[Records from a collection]
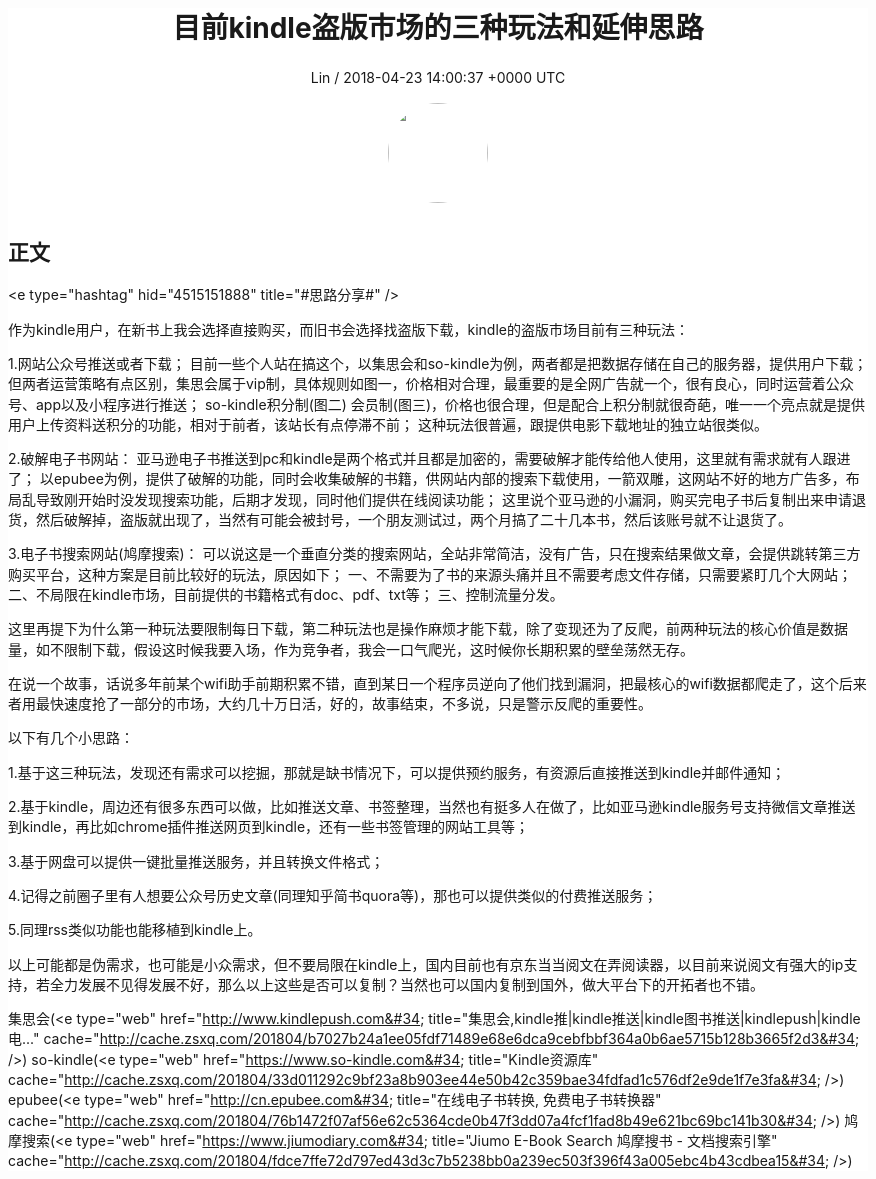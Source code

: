 <h1 align="center">目前kindle盗版市场的三种玩法和延伸思路</h1>
<p align="center">
    <a>Lin / 2018-04-23 14:00:37 &#43;0000 UTC</a>
</p>

<div align="center">
    <img src="https://images.zsxq.com/FpGou15k1TzIyJPklbs63mKio_ub?e=1590940799&amp;token=kIxbL07-8jAj8w1n4s9zv64FuZZNEATmlU_Vm6zD:s3H09W0Zwp5fVyIXQrtw02CW3Yg=" width="100" height="100" style="border:1px solid;border-radius:50%; color:#ffffff"/>
</div>

## 正文

<div>
&lt;e type=&#34;hashtag&#34; hid=&#34;4515151888&#34; title=&#34;#思路分享#&#34; /&gt; 

作为kindle用户，在新书上我会选择直接购买，而旧书会选择找盗版下载，kindle的盗版市场目前有三种玩法：

1.网站公众号推送或者下载；
目前一些个人站在搞这个，以集思会和so-kindle为例，两者都是把数据存储在自己的服务器，提供用户下载；
但两者运营策略有点区别，集思会属于vip制，具体规则如图一，价格相对合理，最重要的是全网广告就一个，很有良心，同时运营着公众号、app以及小程序进行推送；
so-kindle积分制(图二) 会员制(图三)，价格也很合理，但是配合上积分制就很奇葩，唯一一个亮点就是提供用户上传资料送积分的功能，相对于前者，该站长有点停滞不前；
这种玩法很普遍，跟提供电影下载地址的独立站很类似。

2.破解电子书网站：
亚马逊电子书推送到pc和kindle是两个格式并且都是加密的，需要破解才能传给他人使用，这里就有需求就有人跟进了；
以epubee为例，提供了破解的功能，同时会收集破解的书籍，供网站内部的搜索下载使用，一箭双雕，这网站不好的地方广告多，布局乱导致刚开始时没发现搜索功能，后期才发现，同时他们提供在线阅读功能；
这里说个亚马逊的小漏洞，购买完电子书后复制出来申请退货，然后破解掉，盗版就出现了，当然有可能会被封号，一个朋友测试过，两个月搞了二十几本书，然后该账号就不让退货了。

3.电子书搜索网站(鸠摩搜索)：
可以说这是一个垂直分类的搜索网站，全站非常简洁，没有广告，只在搜索结果做文章，会提供跳转第三方购买平台，这种方案是目前比较好的玩法，原因如下；
一、不需要为了书的来源头痛并且不需要考虑文件存储，只需要紧盯几个大网站；
二、不局限在kindle市场，目前提供的书籍格式有doc、pdf、txt等；
三、控制流量分发。

这里再提下为什么第一种玩法要限制每日下载，第二种玩法也是操作麻烦才能下载，除了变现还为了反爬，前两种玩法的核心价值是数据量，如不限制下载，假设这时候我要入场，作为竞争者，我会一口气爬光，这时候你长期积累的壁垒荡然无存。

在说一个故事，话说多年前某个wifi助手前期积累不错，直到某日一个程序员逆向了他们找到漏洞，把最核心的wifi数据都爬走了，这个后来者用最快速度抢了一部分的市场，大约几十万日活，好的，故事结束，不多说，只是警示反爬的重要性。

以下有几个小思路：

1.基于这三种玩法，发现还有需求可以挖掘，那就是缺书情况下，可以提供预约服务，有资源后直接推送到kindle并邮件通知；

2.基于kindle，周边还有很多东西可以做，比如推送文章、书签整理，当然也有挺多人在做了，比如亚马逊kindle服务号支持微信文章推送到kindle，再比如chrome插件推送网页到kindle，还有一些书签管理的网站工具等；

3.基于网盘可以提供一键批量推送服务，并且转换文件格式；

4.记得之前圈子里有人想要公众号历史文章(同理知乎简书quora等)，那也可以提供类似的付费推送服务；

5.同理rss类似功能也能移植到kindle上。

以上可能都是伪需求，也可能是小众需求，但不要局限在kindle上，国内目前也有京东当当阅文在弄阅读器，以目前来说阅文有强大的ip支持，若全力发展不见得发展不好，那么以上这些是否可以复制？当然也可以国内复制到国外，做大平台下的开拓者也不错。

集思会(&lt;e type=&#34;web&#34; href=&#34;http://www.kindlepush.com&#34; title=&#34;集思会,kindle推|kindle推送|kindle图书推送|kindlepush|kindle电...&#34; cache=&#34;http://cache.zsxq.com/201804/b7027b24a1ee05fdf71489e68e6dca9cebfbbf364a0b6ae5715b128b3665f2d3&#34; /&gt;)
so-kindle(&lt;e type=&#34;web&#34; href=&#34;https://www.so-kindle.com&#34; title=&#34;Kindle资源库&#34; cache=&#34;http://cache.zsxq.com/201804/33d011292c9bf23a8b903ee44e50b42c359bae34fdfad1c576df2e9de1f7e3fa&#34; /&gt;)
epubee(&lt;e type=&#34;web&#34; href=&#34;http://cn.epubee.com&#34; title=&#34;在线电子书转换, 免费电子书转换器&#34; cache=&#34;http://cache.zsxq.com/201804/76b1472f07af56e62c5364cde0b47f3dd07a4fcf1fad8b49e621bc69bc141b30&#34; /&gt;)
鸠摩搜索(&lt;e type=&#34;web&#34; href=&#34;https://www.jiumodiary.com&#34; title=&#34;Jiumo E-Book Search 鸠摩搜书 - 文档搜索引擎&#34; cache=&#34;http://cache.zsxq.com/201804/fdce7ffe72d797ed43d3c7b5238bb0a239ec503f396f43a005ebc4b43cdbea15&#34; /&gt;)
</div>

Instructions for the task> Because pictures are not wanted, give every entry above again exactly without them.

Expected answer>
Source code

: <h1 align="center">目前kindle盗版市场的三种玩法和延伸思路</h1>
<p align="center">
    <a>Lin / 2018-04-23 14:00:37 &#43;0000 UTC</a>
</p>

<div align="center">
    <img src="https://images.zsxq.com/FpGou15k1TzIyJPklbs63mKio_ub?e=1590940799&amp;token=kIxbL07-8jAj8w1n4s9zv64FuZZNEATmlU_Vm6zD:s3H09W0Zwp5fVyIXQrtw02CW3Yg=" width="100" height="100" style="border:1px solid;border-radius:50%; color:#ffffff"/>
</div>

## 正文

<div>
&lt;e type=&#34;hashtag&#34; hid=&#34;4515151888&#34; title=&#34;#思路分享#&#34; /&gt; 

作为kindle用户，在新书上我会选择直接购买，而旧书会选择找盗版下载，kindle的盗版市场目前有三种玩法：

1.网站公众号推送或者下载；
目前一些个人站在搞这个，以集思会和so-kindle为例，两者都是把数据存储在自己的服务器，提供用户下载；
但两者运营策略有点区别，集思会属于vip制，具体规则如图一，价格相对合理，最重要的是全网广告就一个，很有良心，同时运营着公众号、app以及小程序进行推送；
so-kindle积分制(图二) 会员制(图三)，价格也很合理，但是配合上积分制就很奇葩，唯一一个亮点就是提供用户上传资料送积分的功能，相对于前者，该站长有点停滞不前；
这种玩法很普遍，跟提供电影下载地址的独立站很类似。

2.破解电子书网站：
亚马逊电子书推送到pc和kindle是两个格式并且都是加密的，需要破解才能传给他人使用，这里就有需求就有人跟进了；
以epubee为例，提供了破解的功能，同时会收集破解的书籍，供网站内部的搜索下载使用，一箭双雕，这网站不好的地方广告多，布局乱导致刚开始时没发现搜索功能，后期才发现，同时他们提供在线阅读功能；
这里说个亚马逊的小漏洞，购买完电子书后复制出来申请退货，然后破解掉，盗版就出现了，当然有可能会被封号，一个朋友测试过，两个月搞了二十几本书，然后该账号就不让退货了。

3.电子书搜索网站(鸠摩搜索)：
可以说这是一个垂直分类的搜索网站，全站非常简洁，没有广告，只在搜索结果做文章，会提供跳转第三方购买平台，这种方案是目前比较好的玩法，原因如下；
一、不需要为了书的来源头痛并且不需要考虑文件存储，只需要紧盯几个大网站；
二、不局限在kindle市场，目前提供的书籍格式有doc、pdf、txt等；
三、控制流量分发。

这里再提下为什么第一种玩法要限制每日下载，第二种玩法也是操作麻烦才能下载，除了变现还为了反爬，前两种玩法的核心价值是数据量，如不限制下载，假设这时候我要入场，作为竞争者，我会一口气爬光，这时候你长期积累的壁垒荡然无存。

在说一个故事，话说多年前某个wifi助手前期积累不错，直到某日一个程序员逆向了他们找到漏洞，把最核心的wifi数据都爬走了，这个后来者用最快速度抢了一部分的市场，大约几十万日活，好的，故事结束，不多说，只是警示反爬的重要性。

以下有几个小思路：

1.基于这三种玩法，发现还有需求可以挖掘，那就是缺书情况下，可以提供预约服务，有资源后直接推送到kindle并邮件通知；

2.基于kindle，周边还有很多东西可以做，比如推送文章、书签整理，当然也有挺多人在做了，比如亚马逊kindle服务号支持微信文章推送到kindle，再比如chrome插件推送网页到kindle，还有一些书签管理的网站工具等；

3.基于网盘可以提供一键批量推送服务，并且转换文件格式；

4.记得之前圈子里有人想要公众号历史文章(同理知乎简书quora等)，那也可以提供类似的付费推送服务；

5.同理rss类似功能也能移植到kindle上。

以上可能都是伪需求，也可能是小众需求，但不要局限在kindle上，国内目前也有京东当当阅文在弄阅读器，以目前来说阅文有强大的ip支持，若全力发展不见得发展不好，那么以上这些是否可以复制？当然也可以国内复制到国外，做大平台下的开拓者也不错。

集思会(&lt;e type=&#34;web&#34; href=&#34;http://www.kindlepush.com&#34; title=&#34;集思会,kindle推|kindle推送|kindle图书推送|kindlepush|kindle电...&#34; cache=&#34;http://cache.zsxq.com/201804/b7027b24a1ee05fdf71489e68e6dca9cebfbbf364a0b6ae5715b128b3665f2d3&#34; /&gt;)
so-kindle(&lt;e type=&#34;web&#34; href=&#34;https://www.so-kindle.com&#34; title=&#34;Kindle资源库&#34; cache=&#34;http://cache.zsxq.com/201804/33d011292c9bf23a8b903ee44e50b42c359bae34fdfad1c576df2e9de1f7e3fa&#34; /&gt;)
epubee(&lt;e type=&#34;web&#34; href=&#34;http://cn.epubee.com&#34; title=&#34;在线电子书转换, 免费电子书转换器&#34; cache=&#34;http://cache.zsxq.com/201804/76b1472f07af56e62c5364cde0b47f3dd07a4fcf1fad8b49e621bc69bc141b30&#34; /&gt;)
鸠摩搜索(&lt;e type=&#34;web&#34; href=&#34;https://www.jiumodiary.com&#34; title=&#34;Jiumo E-Book Search 鸠摩搜书 - 文档搜索引擎&#34; cache=&#34;http://cache.zsxq.com/201804/fdce7ffe72d797ed43d3c7b5238bb0a239ec503f396f43a005ebc4b43cdbea15&#34; /&gt;)
</div>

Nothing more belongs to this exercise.